Super Bowl ads this year are reportedly costing about $2.7 million for 30 seconds. That means that Under Armour's 60-second ad would cost approximately $5.4 million. (They definitely paid less than that for a first quarter ad, by the way.)
As of 9:30 am this morning however, that ad apparently has cost Under Armour $596 million. That's about $10 million a second, for those that are counting. Why? Because largely on news of this ad, the stock has plummeted from $42.08 at open yesterday to a $29.80 open today (last time it closed below 30 was March 15, 2006). So that's your $596 million loss, folks.
A Super Bowl ad must really have a negative connotation because there's not much more news on Under Armour to report that would cost this stock to go down so much. In fact, the company said yesterday that its 2007 will show net revenues up 40 percent to $605 million--better than its previous projection.

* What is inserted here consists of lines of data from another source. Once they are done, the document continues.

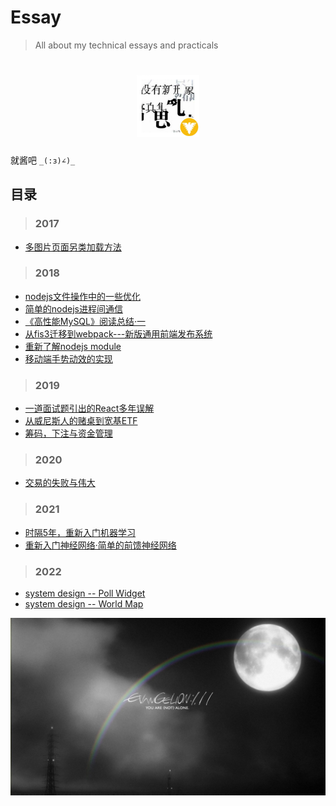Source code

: # Essay
> All about my technical essays and practicals
<h1 align="center">
<img src="https://github.com/wanghsinche/essay/raw/master/webwxgeticon.jpg" width=100>
</h1>

就酱吧 `_(:з)∠)_ `

## **目录**
> ### 2017
- [多图片页面另类加载方法](https://wanghsinche.github.io/essay/2017/%E5%A4%9A%E5%9B%BE%E7%89%87%E9%A1%B5%E9%9D%A2%E5%8F%A6%E7%B1%BB%E5%8A%A0%E8%BD%BD%E6%96%B9%E6%B3%95)

> ### 2018
- [nodejs文件操作中的一些优化](https://wanghsinche.github.io/essay/2018/nodejs%E6%96%87%E4%BB%B6%E6%93%8D%E4%BD%9C%E4%B8%AD%E7%9A%84%E4%B8%80%E4%BA%9B%E4%BC%98%E5%8C%96)
- [简单的nodejs进程间通信](https://github.com/wanghsinche/essay/2018/%E7%AE%80%E5%8D%95%E7%9A%84nodejs%E8%BF%9B%E7%A8%8B%E9%97%B4%E9%80%9A%E4%BF%A1)
- [《高性能MySQL》阅读总结·一](https://wanghsinche.github.io/essay/2018/%E3%80%8A%E9%AB%98%E6%80%A7%E8%83%BDMySQL%E3%80%8B%E9%98%85%E8%AF%BB%E6%80%BB%E7%BB%93%C2%B7%E4%B8%80)
- [从fis3迁移到webpack---新版通用前端发布系统](https://github.com/wanghsinche/essay/2018/%E4%BB%8Efis3%E8%BF%81%E7%A7%BB%E5%88%B0webpack---%E6%96%B0%E7%89%88%E9%80%9A%E7%94%A8%E5%89%8D%E7%AB%AF%E5%8F%91%E5%B8%83%E7%B3%BB%E7%BB%9F)
- [重新了解nodejs module](https://wanghsinche.github.io/essay/2018/%E9%87%8D%E6%96%B0%E4%BA%86%E8%A7%A3nodejs%20module)
- [移动端手势动效的实现](https://wanghsinche.github.io/essay/2018/%E7%A7%BB%E5%8A%A8%E7%AB%AF%E6%89%8B%E5%8A%BF%E5%8A%A8%E6%95%88%E7%9A%84%E5%AE%9E%E7%8E%B0)

> ### 2019
- [一道面试题引出的React多年误解](https://wanghsinche.github.io/essay/2019/%E4%B8%80%E9%81%93%E9%9D%A2%E8%AF%95%E9%A2%98%E5%BC%95%E5%87%BA%E7%9A%84%E5%A4%9A%E5%B9%B4%E8%AF%AF%E8%A7%A3)
- [从威尼斯人的赌桌到宽基ETF](https://wanghsinche.github.io/essay/2019/%E4%BB%8E%E5%A8%81%E5%B0%BC%E6%96%AF%E4%BA%BA%E7%9A%84%E8%B5%8C%E6%A1%8C%E5%88%B0%E5%AE%BD%E5%9F%BAETF)
- [筹码，下注与资金管理](https://wanghsinche.github.io/essay/2019/%E7%AD%B9%E7%A0%81%EF%BC%8C%E4%B8%8B%E6%B3%A8%E4%B8%8E%E8%B5%84%E9%87%91%E7%AE%A1%E7%90%86)

> ### 2020
- [交易的失败与伟大](https://wanghsinche.github.io/essay/2020/%E4%BA%A4%E6%98%93%E7%9A%84%E5%A4%B1%E8%B4%A5%E4%B8%8E%E4%BC%9F%E5%A4%A7)

> ### 2021
- [时隔5年，重新入门机器学习](https://wanghsinche.github.io/essay/2021/%E6%97%B6%E9%9A%945%E5%B9%B4%E9%87%8D%E6%96%B0%E5%85%A5%E9%97%A8%E6%9C%BA%E5%99%A8%E5%AD%A6%E4%B9%A0)
- [重新入门神经网络·简单的前馈神经网络](https://wanghsinche.github.io/essay/2021/%E9%87%8D%E6%96%B0%E5%85%A5%E9%97%A8%E7%A5%9E%E7%BB%8F%E7%BD%91%E7%BB%9C%C2%B7%E7%AE%80%E5%8D%95%E7%9A%84%E5%89%8D%E9%A6%88%E7%A5%9E%E7%BB%8F%E7%BD%91%E7%BB%9C)

> ### 2022
- [system design -- Poll Widget](https://wanghsinche.github.io/essay/2022/system-design/to-design-the-poll-widget)
- [system design -- World Map](https://wanghsinche.github.io/essay/2022/system-design/to-design-the-world-map)


![banner](https://raw.githubusercontent.com/wanghsinche/essay/master/banner.jpg)

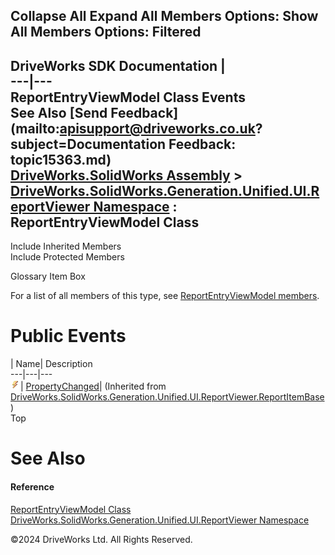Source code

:        

 Collapse All Expand All  Members Options: Show All  Members Options: Filtered   
---  
DriveWorks SDK Documentation  |   
---|---  
ReportEntryViewModel Class Events   
See Also [Send Feedback](mailto:apisupport@driveworks.co.uk?subject=Documentation Feedback: topic15363.md)  
[DriveWorks.SolidWorks Assembly](topic13342.md) > [DriveWorks.SolidWorks.Generation.Unified.UI.ReportViewer Namespace](topic15361.md) : ReportEntryViewModel Class  
---  
  
Include Inherited Members    
Include Protected Members    


Glossary Item Box

For a list of all members of this type, see [ReportEntryViewModel members](topic15364.md).

# Public Events

| Name| Description  
---|---|---  
![Public Event](dotnetimages/publicEvent.gif)| [PropertyChanged](topic15389.md)|  (Inherited from [DriveWorks.SolidWorks.Generation.Unified.UI.ReportViewer.ReportItemBase](topic15376.md))  
Top

# See Also

#### Reference

[ReportEntryViewModel Class](topic15363.md)   
[DriveWorks.SolidWorks.Generation.Unified.UI.ReportViewer Namespace](topic15361.md)

©2024 DriveWorks Ltd. All Rights Reserved.
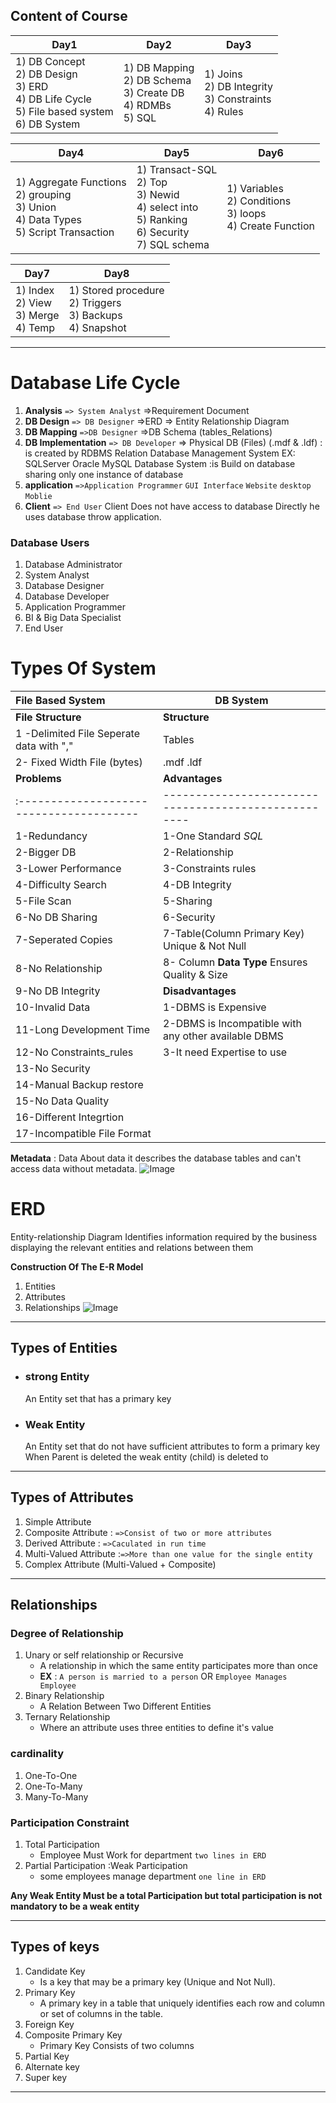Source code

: ## Content of Course

| **Day1**                                                                                             | **Day2**                                                             | **Day3**                                                  |
| ---------------------------------------------------------------------------------------------------- | -------------------------------------------------------------------- | --------------------------------------------------------- |
| 1) DB Concept<br>2) DB Design<br>3) ERD <br>4) DB Life Cycle<br>5) File based system<br>6) DB System | 1) DB Mapping<br>2) DB Schema<br>3) Create DB <br>4) RDMBs<br>5) SQL | 1) Joins<br>2) DB Integrity<br>3) Constraints<br>4) Rules |

| **Day4**                                                                                    | **Day5**                                                                                                  | **Day6**                                                        |
| ------------------------------------------------------------------------------------------- | --------------------------------------------------------------------------------------------------------- | --------------------------------------------------------------- |
| 1) Aggregate Functions<br>2) grouping<br>3) Union<br>4) Data Types<br>5) Script Transaction | 1) Transact-SQL<br>2) Top<br>3) Newid<br>4) select into<br>5) Ranking<br>6) Security<br>7) SQL schema<br> | 1) Variables<br>2) Conditions<br>3) loops<br>4) Create Function |

| **Day7**                                   | **Day8**                                                         |
| ------------------------------------------ | ---------------------------------------------------------------- |
| 1) Index<br>2) View<br>3) Merge<br>4) Temp | 1) Stored procedure<br>2) Triggers<br>3) Backups <br>4) Snapshot |

___
# Database Life Cycle
1. **Analysis** `=> System Analyst`
	=>Requirement Document
2. **DB Design** `=> DB Designer`
	=>ERD => Entity Relationship Diagram
3. **DB Mapping** `=>DB Designer`
	=>DB Schema (tables_Relations)
4. **DB Implementation** `=> DB Developer`
	=> Physical DB (Files) (.mdf & .ldf) : is created by RDBMS 
	Relation Database Management System
	EX: SQLServer Oracle MySQL
	Database System :is Build on database sharing only one instance of database
5. **application** `=>Application Programmer` 
	`GUI Interface`
	`Website`
	`desktop`
	`Moblie`
6. **Client** `=> End User`
	Client Does not have access to database Directly he uses database throw application.
### Database Users
1. Database Administrator
2. System Analyst
3. Database Designer
4. Database Developer
5. Application Programmer
6. BI & Big Data Specialist
7. End User
# Types Of System

| File Based System                        | DB System                                            |
| :--------------------------------------- | ---------------------------------------------------- |
| **File Structure**                       | **Structure**                                        |
| 1 -Delimited File Seperate data with "," | Tables                                               |
| 2- Fixed Width File (bytes)              | .mdf .ldf                                            |
| **Problems**                             | **Advantages**                                       |
| :--------------------------------------- | ---------------------------------------------------- |
| 1-Redundancy                             | 1-One Standard *SQL*                                 |
| 2-Bigger DB                              | 2-Relationship                                       |
| 3-Lower Performance                      | 3-Constraints rules                                  |
| 4-Difficulty Search                      | 4-DB Integrity                                       |
| 5-File Scan                              | 5-Sharing                                            |
| 6-No DB Sharing                          | 6-Security                                           |
| 7-Seperated Copies                       | 7-Table(Column Primary Key) Unique & Not Null        |
| 8-No Relationship                        | 8- Column **Data Type** Ensures Quality & Size       |
| 9-No DB Integrity                        | **Disadvantages**                                    |
| 10-Invalid Data                          | 1-DBMS is Expensive                                  |
| 11-Long Development Time                 | 2-DBMS is Incompatible with any other available DBMS |
| 12-No Constraints_rules                  | 3-It need Expertise to use                           |
| 13-No Security                           |                                                      |
| 14-Manual Backup restore                 |                                                      |
| 15-No Data Quality                       |                                                      |
| 16-Different Integrtion                  |                                                      |
| 17-Incompatible File Format              |                                                      |

 **Metadata** : Data About data it describes the database tables and can't access data without metadata.
![Image](https://github.com/ahmedelmaadawy/DB-Notes/blob/main/Notes/Images/1.png)
# ERD
Entity-relationship Diagram
	Identifies information required by the business displaying the relevant entities and relations between them

**Construction Of The E-R Model**
1. Entities 
2. Attributes 
3. Relationships 
![Image](https://github.com/ahmedelmaadawy/DB-Notes/blob/main/Notes/Images/vlcsnap-2024-03-10-23h13m34s308.png)
___
## Types of Entities
- ### strong Entity
	An Entity set that has a primary key
- ### Weak Entity 
	An Entity set that do not have sufficient attributes to form a primary key When Parent is deleted the weak entity (child) is deleted to
___
## Types of Attributes
1. Simple Attribute
2. Composite Attribute : `=>Consist of two or more attributes`
3. Derived Attribute : `=>Caculated in run time`
4. Multi-Valued Attribute :`=>More than one value for the single entity`
5. Complex Attribute (Multi-Valued + Composite)
___
## Relationships
### Degree of Relationship
1. Unary or self relationship or Recursive 
	- A relationship in which the same entity participates more than once 
	- **EX** : `A person is married to a person` OR `Employee Manages Employee `
2. Binary Relationship
	- A Relation Between Two Different Entities 
3. Ternary Relationship
	- Where an attribute uses three entities to define it's value
### cardinality
1. One-To-One
2. One-To-Many
3. Many-To-Many
### Participation Constraint
1. Total Participation
	- Employee Must Work for department `two lines in ERD`
2. Partial Participation :Weak Participation 
	- some employees manage department `one line in ERD`

**Any Weak Entity Must be a total Participation but total participation is not mandatory to be a weak entity**
___
## Types of keys
1. Candidate Key 
	- Is a key that may be a primary key (Unique and Not Null).
2. Primary Key
	- A primary key in a table that uniquely identifies each row and column or set of columns in the table.  
3. Foreign Key
4. Composite Primary Key
	- Primary Key Consists of two columns 
5. Partial Key
6. Alternate key
7. Super key  
___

So the only thing I can think of is, the Street isn't pleased with this ad buy or doesn't like its growth projections of 20 to 25 percent. Well, it frankly doesn't seem that off to me.
Sure, Under Armour officials admitted that they'd be frontloading their advertising this year to help promote their cross trainer that comes out in May, but the ratio the company is spending on advertising (12-13 percent) will not change throughout the year and that type of spend is normal for this industry.
If you don't believe this company can make it in Europe, fine. If you don't believe this company's cross trainers will be successful, fine. But to penalize UA so much for a Super Bowl ad? It doesn't seem to make much sense to me.